**Work to be completed:** Scan the entries for lines containing the string "Pittsburgh". Reply with how many there are, and nothing else.

**Material shown:**
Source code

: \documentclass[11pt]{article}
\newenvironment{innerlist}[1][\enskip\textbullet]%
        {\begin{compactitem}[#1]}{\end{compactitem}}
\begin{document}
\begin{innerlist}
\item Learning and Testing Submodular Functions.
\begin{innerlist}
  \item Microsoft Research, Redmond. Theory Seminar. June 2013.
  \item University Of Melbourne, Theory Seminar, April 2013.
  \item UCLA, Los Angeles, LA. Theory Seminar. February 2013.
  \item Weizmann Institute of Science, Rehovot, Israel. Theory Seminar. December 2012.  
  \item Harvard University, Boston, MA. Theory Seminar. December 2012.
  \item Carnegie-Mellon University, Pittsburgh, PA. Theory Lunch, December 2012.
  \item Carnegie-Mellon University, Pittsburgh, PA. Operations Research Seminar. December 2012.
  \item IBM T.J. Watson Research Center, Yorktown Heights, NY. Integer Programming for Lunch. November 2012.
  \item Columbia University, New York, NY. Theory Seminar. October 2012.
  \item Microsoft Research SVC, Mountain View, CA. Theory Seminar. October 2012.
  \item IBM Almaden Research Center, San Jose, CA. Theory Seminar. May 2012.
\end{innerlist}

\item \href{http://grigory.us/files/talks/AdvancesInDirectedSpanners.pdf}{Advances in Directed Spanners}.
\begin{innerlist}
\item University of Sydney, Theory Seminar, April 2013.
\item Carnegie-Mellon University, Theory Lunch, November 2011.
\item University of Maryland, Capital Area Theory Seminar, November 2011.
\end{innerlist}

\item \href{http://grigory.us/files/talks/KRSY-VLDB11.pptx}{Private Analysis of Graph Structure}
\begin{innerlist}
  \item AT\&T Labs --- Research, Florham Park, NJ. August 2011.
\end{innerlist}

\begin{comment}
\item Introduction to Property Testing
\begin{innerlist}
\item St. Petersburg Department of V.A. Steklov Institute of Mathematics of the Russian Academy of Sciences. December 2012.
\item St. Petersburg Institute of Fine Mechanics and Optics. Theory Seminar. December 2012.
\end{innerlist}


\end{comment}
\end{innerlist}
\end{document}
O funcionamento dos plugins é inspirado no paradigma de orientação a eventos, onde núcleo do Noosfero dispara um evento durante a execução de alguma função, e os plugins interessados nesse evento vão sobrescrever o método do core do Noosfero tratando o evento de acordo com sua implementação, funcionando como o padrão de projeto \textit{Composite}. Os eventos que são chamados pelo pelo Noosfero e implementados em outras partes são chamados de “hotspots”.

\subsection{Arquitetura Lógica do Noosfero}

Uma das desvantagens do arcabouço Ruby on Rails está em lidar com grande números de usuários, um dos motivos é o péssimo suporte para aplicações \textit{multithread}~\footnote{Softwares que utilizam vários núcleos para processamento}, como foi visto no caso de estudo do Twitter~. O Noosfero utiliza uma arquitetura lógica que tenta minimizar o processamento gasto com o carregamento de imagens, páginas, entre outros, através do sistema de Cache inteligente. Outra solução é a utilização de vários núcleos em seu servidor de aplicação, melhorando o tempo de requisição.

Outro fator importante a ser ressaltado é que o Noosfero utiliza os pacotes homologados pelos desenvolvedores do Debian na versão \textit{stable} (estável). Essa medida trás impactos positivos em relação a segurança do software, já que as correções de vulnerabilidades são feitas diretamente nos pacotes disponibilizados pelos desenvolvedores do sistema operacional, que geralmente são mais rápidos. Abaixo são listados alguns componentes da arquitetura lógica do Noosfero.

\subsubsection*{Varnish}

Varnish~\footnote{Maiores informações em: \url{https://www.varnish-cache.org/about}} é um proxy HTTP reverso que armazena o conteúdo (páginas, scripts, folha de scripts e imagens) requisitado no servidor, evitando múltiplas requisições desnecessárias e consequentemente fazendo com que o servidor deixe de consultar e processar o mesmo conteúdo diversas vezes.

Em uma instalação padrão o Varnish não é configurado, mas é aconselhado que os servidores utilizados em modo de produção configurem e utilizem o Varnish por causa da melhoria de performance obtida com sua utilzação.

**Response to the exercise:** 2